Saturday, September 28, 2013

The (unexpected) Song That Touched My Heart & How it Happened


I've always loved the hymns of the church. I've loved singing them, hearing them, playing them. The words are comforting and inspiring and their music peaceful and calming.

I'm sure you, among many, have church hymns that you've deemed as "your favorites." I'm the same way. In fact, I've carefully chosen "my favorites" over the years because of their lyrics and the way they make me feel when I'm singing/playing them.

That's why last week I was taken aback when I didn't choose my new favorite song....


Heavenly Father chose it for me. 

Here's how the story goes:



As many of you know, this year has been a year ---hmmm, how to describe it best---full of emotions. That's it.

Lately, my emotions have been centered on the joyous experience it is to be expecting a baby. Ultrasounds and gender reveals and name brainstorming and crib shopping and planning and on and on and on and on and on. It has been a time of excitement, love, joy, gratitude, wonder, amazement, happiness, and looking forward to the near future.

However, in relation to my family's current situation and struggles it has also been a time of fear, worry, sadness and disappointment for me.

Because of all the emotions at this time in my life,  I haven't been completely sure what to pray for when I pray each day. At times I feel like all these emotions are in me all at the same time, and as such it's been challenging to sort out/know what I should ask for in my daily prayers to my Heavenly Father.  I told Him this. I told Him I didn't know what to ask for, I told Him I didn't know what I needed, I told Him I didn't know what He knows I need. I expressed everything to Him ("Counsel with the Lord in all thy doings, lean not unto thine own understanding, and He shall direct thee for good").

He knew I didn't know- even before I told Him I didn't know. But once I told Him, something funny happened.......

Last Sunday, as I was sitting in church, the ward choir got up to sing. I admit, I was having a hard time paying attention that day and I'm pretty sure I was daydreaming as they began singing, "More Holiness Give Me."

During the song, something snapped me out of my daydream and brought my wandering mind to the song that was being sung---that something was the most overwhelming feeling of Heavenly Father assuring me that He has heard ALL of my prayers (for me, for Jeff, for our child, for my family members). He also let me know that'd it'd be OKAY. The feeling was so encompassing-from my fingers down to my feet---it was the answer I had been looking for of reassuring peace and comfort and trust in the Lord, AND-exactly what to pray for....
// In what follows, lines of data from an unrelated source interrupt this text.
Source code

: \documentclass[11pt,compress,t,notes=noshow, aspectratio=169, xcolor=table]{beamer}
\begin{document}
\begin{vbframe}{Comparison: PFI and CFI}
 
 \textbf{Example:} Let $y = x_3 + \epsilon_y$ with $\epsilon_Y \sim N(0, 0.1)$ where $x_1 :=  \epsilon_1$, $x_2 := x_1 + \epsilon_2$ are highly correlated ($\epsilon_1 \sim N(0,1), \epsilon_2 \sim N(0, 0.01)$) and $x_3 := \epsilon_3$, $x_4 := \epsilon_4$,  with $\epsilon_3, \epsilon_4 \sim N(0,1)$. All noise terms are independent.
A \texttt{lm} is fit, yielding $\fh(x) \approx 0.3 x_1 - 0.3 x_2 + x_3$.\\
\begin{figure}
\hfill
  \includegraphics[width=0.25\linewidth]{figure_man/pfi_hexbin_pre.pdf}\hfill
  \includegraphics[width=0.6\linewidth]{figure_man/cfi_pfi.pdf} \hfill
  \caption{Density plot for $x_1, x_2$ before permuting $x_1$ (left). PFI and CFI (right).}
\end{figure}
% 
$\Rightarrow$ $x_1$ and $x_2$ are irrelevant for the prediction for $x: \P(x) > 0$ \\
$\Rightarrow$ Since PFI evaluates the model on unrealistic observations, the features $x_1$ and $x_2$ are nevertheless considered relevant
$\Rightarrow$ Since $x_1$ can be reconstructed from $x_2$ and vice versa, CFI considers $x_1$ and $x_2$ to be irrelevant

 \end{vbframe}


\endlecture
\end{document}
  1.  More holiness give me,
    More strivings within,
    More patience in suff'ring,
    More sorrow for sin,
    More faith in my Savior,
    More sense of his care,
    More joy in his service,
    More purpose in prayer.
  2. More gratitude give me,
    More trust in the Lord,
    More pride in his glory,
    More hope in his word,
    More tears for his sorrows,
    More pain at his grief,
    More meekness in trial,
    More praise for relief.
  3.  More purity give me,
    More strength to o'ercome,
    More freedom from earth-stains,
    More longing for home.
    More fit for the kingdom,
    More used would I be,
    More blessed and holy--
    More, Savior, like thee.

6 days later (today) the church sisters and I gathered for wonderful instructional talks given during the church's General Relief Society Broadcast. I was touched when the speakers spoke about faith and trust and hope and service and prayer during the different stages of life that we all go through, some WONDERFUL, some not-so-good, and sometimes both at the same time. I was uplifted and didn't think I could be more truly touched than I was during the talks of the speakers, but I was wrong.




Because then.........



the closing song was this.







A steady fall of tears ran down my cheeks during the whole song as I said a prayer of gratitude to my Heavenly Father for the tender mercy of hearing this song again. It can't be a coincidence that the ONE closing hymn for the entire church's General Relief Society Meeting (out of the three hundred and something hymns there are in the hymn book), just happened to be "More Holiness Give Me." Maybe I don't know exactly how I'm feeling all of the time, and maybe I don't know what the future holds for my family, but maybe, just maybe-this song was a reminder that I don't have to know everything, just that He is there, aware and involved in every aspect of mine and my family's life, and of that, I'm sure.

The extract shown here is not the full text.